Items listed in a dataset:
════════════════

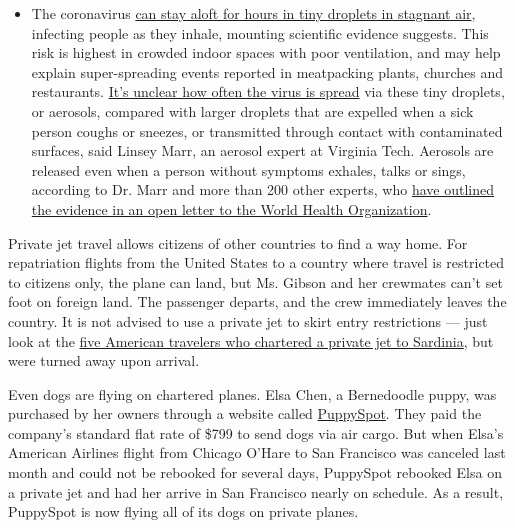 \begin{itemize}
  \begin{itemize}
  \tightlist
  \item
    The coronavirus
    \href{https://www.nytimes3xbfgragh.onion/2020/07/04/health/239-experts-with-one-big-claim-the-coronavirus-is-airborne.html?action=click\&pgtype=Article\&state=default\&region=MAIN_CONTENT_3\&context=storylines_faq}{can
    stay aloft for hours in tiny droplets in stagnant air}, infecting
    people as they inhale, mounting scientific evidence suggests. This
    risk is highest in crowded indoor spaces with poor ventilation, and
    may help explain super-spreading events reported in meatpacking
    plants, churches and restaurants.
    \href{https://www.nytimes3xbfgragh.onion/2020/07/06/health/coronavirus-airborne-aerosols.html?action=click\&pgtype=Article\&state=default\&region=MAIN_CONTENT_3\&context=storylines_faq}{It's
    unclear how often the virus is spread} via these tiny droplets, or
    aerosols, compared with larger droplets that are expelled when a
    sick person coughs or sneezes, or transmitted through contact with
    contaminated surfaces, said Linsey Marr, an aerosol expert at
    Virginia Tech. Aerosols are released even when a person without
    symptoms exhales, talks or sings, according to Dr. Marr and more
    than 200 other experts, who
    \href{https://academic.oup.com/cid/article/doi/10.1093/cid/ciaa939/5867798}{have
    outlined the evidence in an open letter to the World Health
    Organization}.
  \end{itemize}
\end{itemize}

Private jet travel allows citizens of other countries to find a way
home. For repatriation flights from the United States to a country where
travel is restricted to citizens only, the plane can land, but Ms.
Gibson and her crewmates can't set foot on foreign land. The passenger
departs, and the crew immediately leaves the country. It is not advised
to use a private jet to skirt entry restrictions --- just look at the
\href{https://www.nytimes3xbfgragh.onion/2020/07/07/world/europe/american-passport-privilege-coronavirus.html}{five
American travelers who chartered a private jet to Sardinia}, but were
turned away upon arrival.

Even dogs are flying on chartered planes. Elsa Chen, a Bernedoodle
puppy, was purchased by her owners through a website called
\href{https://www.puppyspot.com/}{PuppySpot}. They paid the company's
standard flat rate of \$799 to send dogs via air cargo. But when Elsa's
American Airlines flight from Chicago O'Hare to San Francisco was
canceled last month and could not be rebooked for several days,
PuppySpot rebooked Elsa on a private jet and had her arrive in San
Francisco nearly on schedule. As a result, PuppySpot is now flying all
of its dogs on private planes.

════════════════

PROBLEM — What's needed is an exact copy of every entry, free of pictures.

RESULT BELOW —
 \begin{itemize}
  \begin{itemize}
  \tightlist
  \item
    The coronavirus
    \href{https://www.nytimes3xbfgragh.onion/2020/07/04/health/239-experts-with-one-big-claim-the-coronavirus-is-airborne.html?action=click\&pgtype=Article\&state=default\&region=MAIN_CONTENT_3\&context=storylines_faq}{can
    stay aloft for hours in tiny droplets in stagnant air}, infecting
    people as they inhale, mounting scientific evidence suggests. This
    risk is highest in crowded indoor spaces with poor ventilation, and
    may help explain super-spreading events reported in meatpacking
    plants, churches and restaurants.
    \href{https://www.nytimes3xbfgragh.onion/2020/07/06/health/coronavirus-airborne-aerosols.html?action=click\&pgtype=Article\&state=default\&region=MAIN_CONTENT_3\&context=storylines_faq}{It's
    unclear how often the virus is spread} via these tiny droplets, or
    aerosols, compared with larger droplets that are expelled when a
    sick person coughs or sneezes, or transmitted through contact with
    contaminated surfaces, said Linsey Marr, an aerosol expert at
    Virginia Tech. Aerosols are released even when a person without
    symptoms exhales, talks or sings, according to Dr. Marr and more
    than 200 other experts, who
    \href{https://academic.oup.com/cid/article/doi/10.1093/cid/ciaa939/5867798}{have
    outlined the evidence in an open letter to the World Health
    Organization}.
  \end{itemize}
\end{itemize}

Private jet travel allows citizens of other countries to find a way
home. For repatriation flights from the United States to a country where
travel is restricted to citizens only, the plane can land, but Ms.
Gibson and her crewmates can't set foot on foreign land. The passenger
departs, and the crew immediately leaves the country. It is not advised
to use a private jet to skirt entry restrictions --- just look at the
\href{https://www.nytimes3xbfgragh.onion/2020/07/07/world/europe/american-passport-privilege-coronavirus.html}{five
American travelers who chartered a private jet to Sardinia}, but were
turned away upon arrival.

Even dogs are flying on chartered planes. Elsa Chen, a Bernedoodle
puppy, was purchased by her owners through a website called
\href{https://www.puppyspot.com/}{PuppySpot}. They paid the company's
standard flat rate of \$799 to send dogs via air cargo. But when Elsa's
American Airlines flight from Chicago O'Hare to San Francisco was
canceled last month and could not be rebooked for several days,
PuppySpot rebooked Elsa on a private jet and had her arrive in San
Francisco nearly on schedule. As a result, PuppySpot is now flying all
of its dogs on private planes.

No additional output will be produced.